Each line of the material that mentions the word "readme" is to be copied.

------------------------------------------------

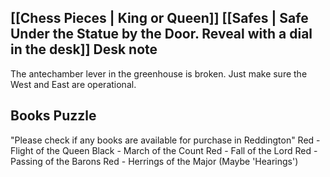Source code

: [[Chess Pieces | King or Queen]] 
[[Safes | Safe Under the Statue by the Door. Reveal with a dial in the desk]]
Desk note
---
The antechamber lever in the greenhouse is broken.
Just make sure the West and East are operational.

Books Puzzle
---
"Please check if any books are available for purchase in Reddington"
Red - Flight of the Queen
Black - March of the Count
Red - Fall of the Lord
Red - Passing of the Barons
Red - Herrings of the Major (Maybe 'Hearings')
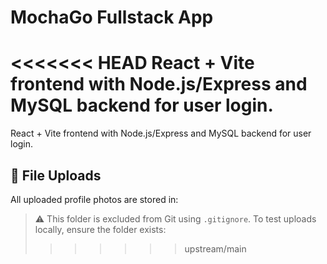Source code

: # MochaGo Fullstack App

<<<<<<< HEAD
React + Vite frontend with Node.js/Express and MySQL backend for user login.
=======
React + Vite frontend with Node.js/Express and MySQL backend for user login.


## 📁 File Uploads

All uploaded profile photos are stored in:


> ⚠️ This folder is excluded from Git using `.gitignore`. 
To test uploads locally, ensure the folder exists:
>>>>>>> upstream/main

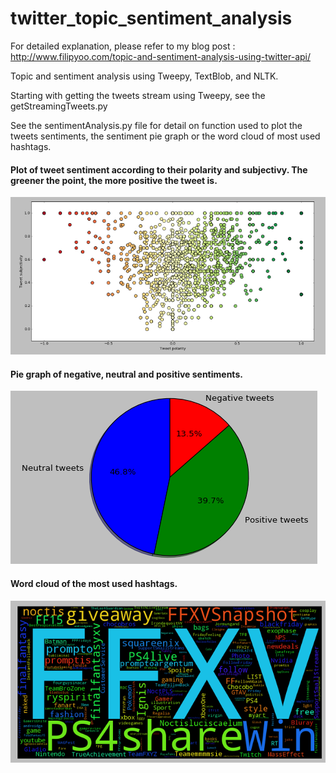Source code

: # twitter_topic_sentiment_analysis
For detailed explanation, please refer to my blog post :
http://www.filipyoo.com/topic-and-sentiment-analysis-using-twitter-api/

Topic and sentiment analysis using Tweepy, TextBlob, and NLTK.

Starting with getting the tweets stream using Tweepy, see the getStreamingTweets.py

See the sentimentAnalysis.py file for detail on function used to plot the tweets sentiments, the sentiment pie graph or the word cloud of most used hashtags.

#### Plot of tweet sentiment according to their polarity and subjectivy. The greener the point, the more positive the tweet is. 
![alt tag](https://github.com/filipyoo/twitter_topic_sentiment_analysis/blob/master/ffxv_sentiment_plot.png)  


#### Pie graph of negative, neutral and positive sentiments.
![alt tag](https://github.com/filipyoo/twitter_topic_sentiment_analysis/blob/master/pie_sentiment_graph.png)  

#### Word cloud of the most used hashtags.
![alt tag](https://github.com/filipyoo/twitter_topic_sentiment_analysis/blob/master/ffxv_wordcloud_en.png)  


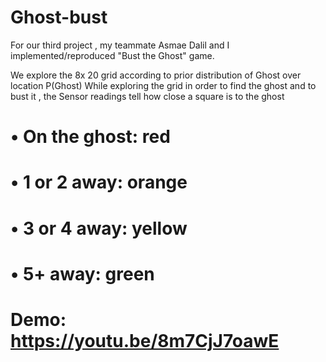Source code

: # Ghost-bust
For our third project , my teammate Asmae Dalil and I  implemented/reproduced "Bust the Ghost" game. 

We explore the 8x 20 grid  according to prior distribution of Ghost over location P(Ghost)  While exploring the grid in order to find the ghost and to bust it , the Sensor readings tell how close a square is to the ghost

# •	On the ghost: red
# •	1 or 2 away: orange
# •	3 or 4 away: yellow
# •	 5+ away: green  

# Demo: https://youtu.be/8m7CjJ7oawE
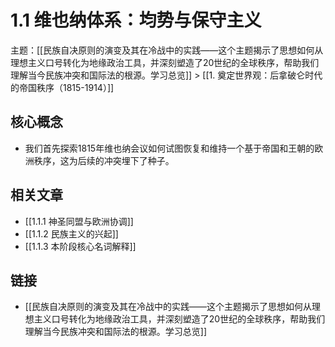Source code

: # 1.1 维也纳体系：均势与保守主义

主题：[[民族自决原则的演变及其在冷战中的实践——这个主题揭示了思想如何从理想主义口号转化为地缘政治工具，并深刻塑造了20世纪的全球秩序，帮助我们理解当今民族冲突和国际法的根源。学习总览]] > [[1. 奠定世界观：后拿破仑时代的帝国秩序（1815-1914）]]

## 核心概念

- 我们首先探索1815年维也纳会议如何试图恢复和维持一个基于帝国和王朝的欧洲秩序，这为后续的冲突埋下了种子。

## 相关文章

- [[1.1.1 神圣同盟与欧洲协调]]
- [[1.1.2 民族主义的兴起]]
- [[1.1.3 本阶段核心名词解释]]

## 链接

- [[民族自决原则的演变及其在冷战中的实践——这个主题揭示了思想如何从理想主义口号转化为地缘政治工具，并深刻塑造了20世纪的全球秩序，帮助我们理解当今民族冲突和国际法的根源。学习总览]]
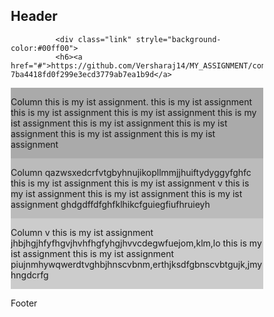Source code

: 


<!DOCTYPE html>
<html lang="en">
<head>
<title>CSS Template</title>
<meta charset="utf-8">
<meta name="viewport" content="width=device-width, initial-scale=1">
<style>
* {
  box-sizing: border-box;
}

body {
  font-family: Arial, Helvetica, sans-serif;
}

/* Style the header */
.header {
  background-color: #f1f1f1;
  padding: 30px;
  text-align: center;
  font-size: 35px;
  border:1px maroon;
}
                   .link {
                  background-color: #800080;
                  padding: 15px;
                  text-align: left;
                  font-size: 35px;
                  border: 1px solid black;
                  overflow: hidden;
                   
                         }

.column {
  float: left;
  width: 31%;
  padding: 10px;
 margin: 5px;
border:1px blue;
overflow: hidden;
  height: 300px; /* Should be removed. Only for demonstration */
}

/* Clear floats after the columns */
.row:after {
  content: "";
  display: table;
  clear: both;
.footer {
  background-color: #800000;
  padding: 10px;
  text-align: center;
}


@media (max-width: 600px) {
  .column {
    width: 100%;
  }
}
</style>
</head>
<body>

<div class="header">
  <h2>Header</h2>

              <div class="link" stryle="background-color:#00ff00"> 
              <h6><a href="#">https://github.com/Versharaj14/MY_ASSIGNMENT/commit/0cfd9809b0530f27969d06984b622b13c957f356#diff-7ba4418fd0f299e3ecd3779ab7ea1b9d</a>
  </h6>
              </div>
           </div>

<div class="row">
  <div class="column" style="background-color:#aaa;"><p>Column
   this is my ist assignment.
  this is my ist assignment  this is my ist assignment  this is my ist assignment
  this is my ist assignment  this is my ist assignment  this is my ist assignment
  this is my ist assignment  this is my ist assignment</p></div>

  <div class="column" style="background-color:#bbb;"><p>Column
qazwsxedcrfvtgbyhnujikopllmmjjhuiftydyggyfghfc
  this is my ist assignment  this is my ist assignment
v  this is my ist assignment
  this is my ist assignment  this is my ist assignment
ghdgdffdfghfklhikcfguiegfiufhruieyh</p>
</div>

  <div class="column" style="background-color:#ccc;"><P>Column   
v  this is my ist assignment
jhbjhgjhfyfhgvjhvhfhgfyhgjhvvcdegwfuejom,klm,lo
  this is my ist assignment
  this is my ist assignment
piujnmhywqwerdtvghbjhnscvbnm,erthjksdfgbnscvbtgujk,jmyhngdcrfg</p>
</div>

</div>

<div class="footer">
  <p>Footer</p>
</div>

</body>
</html>
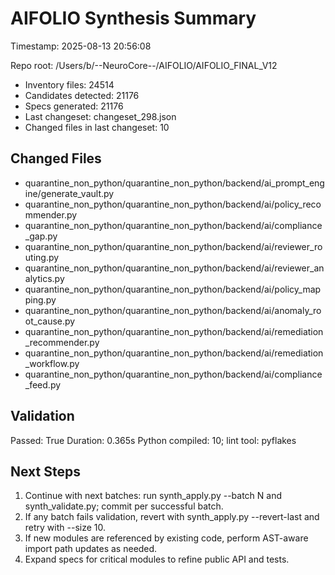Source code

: # AIFOLIO Synthesis Summary

Timestamp: 2025-08-13 20:56:08

Repo root: /Users/b/--NeuroCore--/AIFOLIO/AIFOLIO_FINAL_V12


- Inventory files: 24514
- Candidates detected: 21176
- Specs generated: 21176
- Last changeset: changeset_298.json
- Changed files in last changeset: 10

## Changed Files

- quarantine_non_python/quarantine_non_python/backend/ai_prompt_engine/generate_vault.py
- quarantine_non_python/quarantine_non_python/backend/ai/policy_recommender.py
- quarantine_non_python/quarantine_non_python/backend/ai/compliance_gap.py
- quarantine_non_python/quarantine_non_python/backend/ai/reviewer_routing.py
- quarantine_non_python/quarantine_non_python/backend/ai/reviewer_analytics.py
- quarantine_non_python/quarantine_non_python/backend/ai/policy_mapping.py
- quarantine_non_python/quarantine_non_python/backend/ai/anomaly_root_cause.py
- quarantine_non_python/quarantine_non_python/backend/ai/remediation_recommender.py
- quarantine_non_python/quarantine_non_python/backend/ai/remediation_workflow.py
- quarantine_non_python/quarantine_non_python/backend/ai/compliance_feed.py

## Validation

Passed: True
Duration: 0.365s
Python compiled: 10; lint tool: pyflakes

## Next Steps

1. Continue with next batches: run synth_apply.py --batch N and synth_validate.py; commit per successful batch.
2. If any batch fails validation, revert with synth_apply.py --revert-last and retry with --size 10.
3. If new modules are referenced by existing code, perform AST-aware import path updates as needed.
4. Expand specs for critical modules to refine public API and tests.
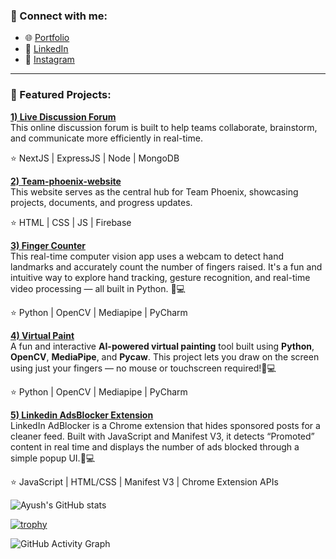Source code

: ### 🔗 Connect with me:
- 🌐 [Portfolio](https://ayushv-nitj.github.io/Portfolio-AV/)  
- 💼 [LinkedIn](https://www.linkedin.com/in/ayush-verma-jsr25)  
- 📸 [Instagram](https://www.instagram.com/av_alanche._/?igsh=cGFkcDJyN3c5dDE5)

---

### 🚀 Featured Projects:
**[1) Live Discussion Forum](https://discussion-forum-topaz.vercel.app/)**  
This online discussion forum is built to help teams collaborate, brainstorm, and communicate more efficiently in real-time.

⭐ NextJS | ExpressJS | Node | MongoDB


**[2) Team-phoenix-website](https://ayushv-nitj.github.io/team-phoenix-website/index.html)**  
This website serves as the central hub for Team Phoenix, showcasing projects, documents, and progress updates.

⭐ HTML | CSS | JS | Firebase


**[3) Finger Counter](https://github.com/ayushv-nitj/Finger_Counter_Python.git)**  
This real-time computer vision app uses a webcam to detect hand landmarks and accurately count the number of fingers raised. It's a fun and intuitive way to explore hand tracking, gesture recognition, and real-time video processing — all built in Python. 🧠💻

⭐ Python | OpenCV | Mediapipe | PyCharm


**[4) Virtual Paint](https://github.com/ayushv-nitj/AI-Virtual-Paint.git)**  
A fun and interactive **AI-powered virtual painting** tool built using **Python**, **OpenCV**, **MediaPipe**, and **Pycaw**. This project lets you draw on the screen using just your fingers — no mouse or touchscreen required!🧠💻

⭐ Python | OpenCV | Mediapipe | PyCharm


**[5) Linkedin AdsBlocker Extension](https://github.com/ayushv-nitj/LinkedIn-AdsBlocker-Extension.git)**  
LinkedIn AdBlocker is a Chrome extension that hides sponsored posts for a cleaner feed. Built with JavaScript and Manifest V3, it detects “Promoted” content in real time and displays the number of ads blocked through a simple popup UI.🧠💻

⭐ JavaScript | HTML/CSS | Manifest V3 | Chrome Extension APIs 

![Ayush's GitHub stats](https://github-readme-stats.vercel.app/api?username=ayushv-nitj&show_icons=true&theme=radical)

[![trophy](https://github-profile-trophy.vercel.app/?username=ayushv-nitj)](https://github.com/ryo-ma/github-profile-trophy)

![GitHub Activity Graph](https://github-readme-activity-graph.vercel.app/graph?username=ayushv-nitj&theme=dracula)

------------------------------------------------

- **Response to the exercise**:
![Ayush's GitHub stats](https://github-readme-stats.vercel.app/api?username=ayushv-nitj&show_icons=true&theme=radical)
![GitHub Activity Graph](https://github-readme-activity-graph.vercel.app/graph?username=ayushv-nitj&theme=dracula)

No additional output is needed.